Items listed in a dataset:

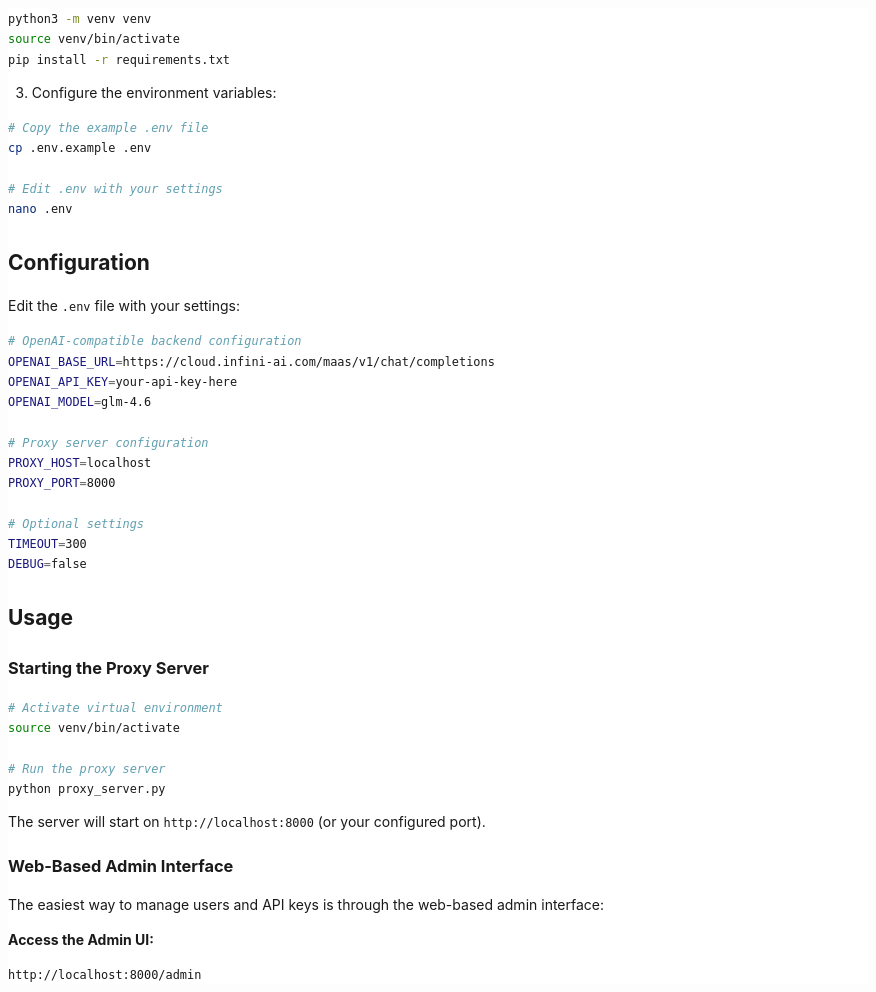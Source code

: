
 ```bash
python3 -m venv venv
source venv/bin/activate
pip install -r requirements.txt
```

3. Configure the environment variables:

```bash
# Copy the example .env file
cp .env.example .env

# Edit .env with your settings
nano .env
```

## Configuration

Edit the `.env` file with your settings:

```bash
# OpenAI-compatible backend configuration
OPENAI_BASE_URL=https://cloud.infini-ai.com/maas/v1/chat/completions
OPENAI_API_KEY=your-api-key-here
OPENAI_MODEL=glm-4.6

# Proxy server configuration
PROXY_HOST=localhost
PROXY_PORT=8000

# Optional settings
TIMEOUT=300
DEBUG=false
```

## Usage

### Starting the Proxy Server

```bash
# Activate virtual environment
source venv/bin/activate

# Run the proxy server
python proxy_server.py
```

The server will start on `http://localhost:8000` (or your configured port).

### Web-Based Admin Interface

The easiest way to manage users and API keys is through the web-based admin interface:

**Access the Admin UI:**
```
http://localhost:8000/admin
```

Exercise prompt. Write out the entries again, word for word. No images.

Response to this exercise.
Source code

:
 ```bash
python3 -m venv venv
source venv/bin/activate
pip install -r requirements.txt
```

3. Configure the environment variables:

```bash
# Copy the example .env file
cp .env.example .env

# Edit .env with your settings
nano .env
```

## Configuration

Edit the `.env` file with your settings:

```bash
# OpenAI-compatible backend configuration
OPENAI_BASE_URL=https://cloud.infini-ai.com/maas/v1/chat/completions
OPENAI_API_KEY=your-api-key-here
OPENAI_MODEL=glm-4.6

# Proxy server configuration
PROXY_HOST=localhost
PROXY_PORT=8000

# Optional settings
TIMEOUT=300
DEBUG=false
```

## Usage

### Starting the Proxy Server

```bash
# Activate virtual environment
source venv/bin/activate

# Run the proxy server
python proxy_server.py
```

The server will start on `http://localhost:8000` (or your configured port).

### Web-Based Admin Interface

The easiest way to manage users and API keys is through the web-based admin interface:

**Access the Admin UI:**
```
http://localhost:8000/admin
```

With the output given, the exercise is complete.